## Querying `DataFrame`

In this lecture we're going to talk about querying DataFrames. The first step in the process is to understand Boolean masking. Boolean masking is the heart of fast and efficient querying in numpy and pandas, and it's analogous to bit masking used in other areas of computational science. By the end of this lecture you'll understand how Boolean masking works, and how to apply this to a DataFrame to get out data you're interested in.
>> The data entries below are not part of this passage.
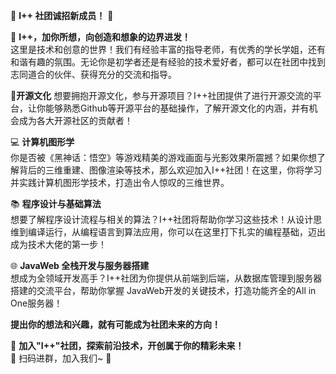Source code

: 🎉 **I++ 社团诚招新成员！** 🎉

🌟 **I++，加你所想，向创造和想象的边界进发！**  
这里是技术和创意的世界！我们有经验丰富的指导老师，有优秀的学长学姐，还有和谐有趣的氛围。无论你是初学者还是有经验的技术爱好者，都可以在社团中找到志同道合的伙伴、获得充分的交流和指导。

📂**开源文化**
想要拥抱开源文化，参与开源项目？I++社团提供了进行开源交流的平台，让你能够熟悉Github等开源平台的基础操作，了解开源文化的内涵，并有机会成为各大开源社区的贡献者！

💻 **计算机图形学**  
你是否被《黑神话：悟空》等游戏精美的游戏画面与光影效果所震撼？如果你想了解背后的三维重建、图像渲染等技术，那么欢迎加入I++社团！在这里，你将学习并实践计算机图形学技术，打造出令人惊叹的三维世界。

📚 **程序设计与基础算法**  
想要了解程序设计流程与相关的算法？I++社团将帮助你学习这些技术！从设计思维到编译运行，从编程语言到算法应用，你可以在这里打下扎实的编程基础，迈出成为技术大佬的第一步！

🌐 **JavaWeb 全栈开发与服务器搭建**  
想成为全领域开发高手？I++社团为你提供从前端到后端，从数据库管理到服务器搭建的交流平台，帮助你掌握 JavaWeb开发的关键技术，打造功能齐全的All in One服务器！

**提出你的想法和兴趣，就有可能成为社团未来的方向！**

🚀 **加入"I++"社团，探索前沿技术，开创属于你的精彩未来！**  
📱 扫码进群，加入我们~ 🎉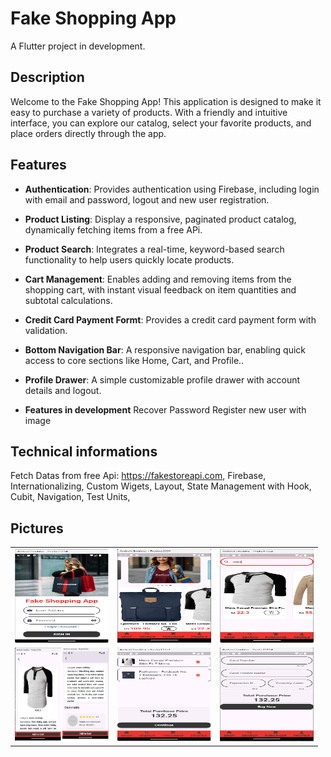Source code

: # Fake Shopping App

A Flutter project in development.

## Description

Welcome to the Fake Shopping App! This application is designed to make it easy to purchase a variety of products. With a friendly and intuitive interface, you can explore our catalog, select your favorite products, and place orders directly through the app.

## Features

- **Authentication**: Provides authentication using Firebase, including login with email and password, logout and new user registration.

- **Product Listing**: Display a responsive, paginated product catalog, dynamically fetching items from a free APi.

- **Product Search**: Integrates a real-time, keyword-based search functionality to help users quickly locate products.

- **Cart Management**: Enables adding and removing items from the shopping cart, with instant visual feedback on item quantities and subtotal calculations.

- **Credit Card Payment Formt**: Provides a credit card payment form with validation.

- **Bottom Navigation Bar**: A responsive navigation bar, enabling quick access to core sections like Home, Cart, and Profile..

- **Profile Drawer**: A simple customizable profile drawer with account details and logout.

- **Features in development**
Recover Password
Register new user with image 

## Technical informations

Fetch Datas from free Api: https://fakestoreapi.com,
Firebase,
Internationalizing,
Custom Wigets,
Layout,
State Management with Hook,
Cubit,
Navigation,
Test Units,

## Pictures

<table>
  <tr>
    <td><img src="lib/src/core/assets/prints/login.png" alt="Login" width="150" height="150"/></td>
    <td><img src="lib/src/core/assets/prints/home.png" alt="Home"  width="150" height="150"/></td>
    <td><img src="lib/src/core/assets/prints/search.png" alt="Search"  width="150" height="150"/></td>
  </tr>
  <tr>
    <td><img src="lib/src/core/assets/prints/product_details.png" alt="Product Details"  width="150" height="150"/></td>
    <td><img src="lib/src/core/assets/prints/purchase.png" alt="Purchase"  width="150" height="150"/></td>
    <td><img  src="lib/src/core/assets/prints/form.png" alt="form"  width="150" height="150"/></td>
  </tr>
</table>
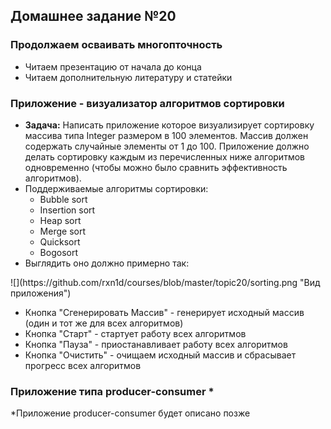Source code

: ## Домашнее задание №20

### Продолжаем осваивать многопточность
 * Читаем презентацию от начала до конца
 * Читаем дополнительную литературу и статейки

### Приложение - визуализатор алгоритмов сортировки
 * **Задача:** Написать приложение которое визуализирует сортировку массива типа Integer размером в 100 элементов.
 Массив должен содержать случайные элементы от 1 до 100. Приложение должно делать сортировку каждым из перечисленных ниже
 алгоритмов одновременно (чтобы можно было сравнить эффективность алгоритмов).
 * Поддерживаемые алгоритмы сортировки:
   + Bubble sort
   + Insertion sort
   + Heap sort
   + Merge sort
   + Quicksort
   + Bogosort
 * Выглядить оно должно примерно так:
 <p>![](https://github.com/rxn1d/courses/blob/master/topic20/sorting.png "Вид приложения")

 * Кнопка "Сгенерировать Массив" - генерирует исходный массив (один и тот же для всех алгоритмов)
 * Кнопка "Старт" - стартует работу всех алгоритмов
 * Кнопка "Пауза" - приостанавливает работу всех алгоритмов
 * Кнопка "Очистить" - очищаем исходный массив и сбрасывает прогресс всех алгоритмов

### Приложение типа producer-consumer *

*Приложение producer-consumer будет описано позже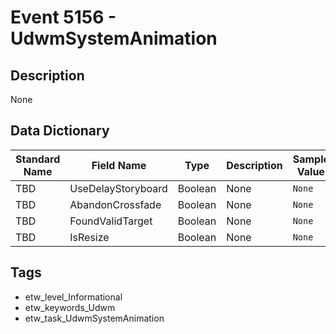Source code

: # Event 5156 - UdwmSystemAnimation

## Description
None

## Data Dictionary
|Standard Name|Field Name|Type|Description|Sample Value|
|---|---|---|---|---|
|TBD|UseDelayStoryboard|Boolean|None|`None`|
|TBD|AbandonCrossfade|Boolean|None|`None`|
|TBD|FoundValidTarget|Boolean|None|`None`|
|TBD|IsResize|Boolean|None|`None`|

## Tags
* etw_level_Informational
* etw_keywords_Udwm
* etw_task_UdwmSystemAnimation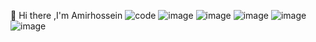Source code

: 👋 Hi there ,I'm Amirhossein
![code](https://user-images.githubusercontent.com/84338957/187644063-b9b899a6-8ce8-4553-a9ae-d35a7d5ca7b1.gif)
![image](https://img.shields.io/badge/Python-808080?style=for-the-badge&logo=Python&logoColor=black)
![image](https://img.shields.io/badge/json-808080?style=for-the-badge&logo=Json&logoColor=black)
![image](https://img.shields.io/badge/HTML5-808080?style=for-the-badge&logo=Html5&logoColor=black)
![image](https://img.shields.io/badge/CSS-808080?style=for-the-badge&logo=css3&logoColor=black)
![image](https://img.shields.io/badge/C%2B%2B-808080?style=for-the-badge&logo=c%2B%2B&logoColor=black)

<!--
**amirfarahani0978/amirfarahani0978** is a ✨ _special_ ✨ repository because its `README.md` (this file) appears on your GitHub profile.
Here are some ideas to get you started:
🔭 I’m currently working on ...
🌱 I’m currently learning ....
👯 I’m looking to collaborate on ...
🤔 I’m looking for help with ...
💬 Ask me about ...
📫 How to reach me: ...
😄 Pronouns: ...
⚡ Fun fact: ...
-->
A Boolean mask is an array which can be of one dimension like a series, or two dimensions like a data frame, where each of the values in the array are either true or false. This array is essentially overlaid on top of the data structure that we're querying. And any cell aligned with the true value will be admitted into our final result, and any cell aligned with a false value will not.

In [1]:
import pandas as pd

df = pd.read_csv('Admission_Predict.csv', index_col=0)
print('data successfully loaded into pandas dataframe')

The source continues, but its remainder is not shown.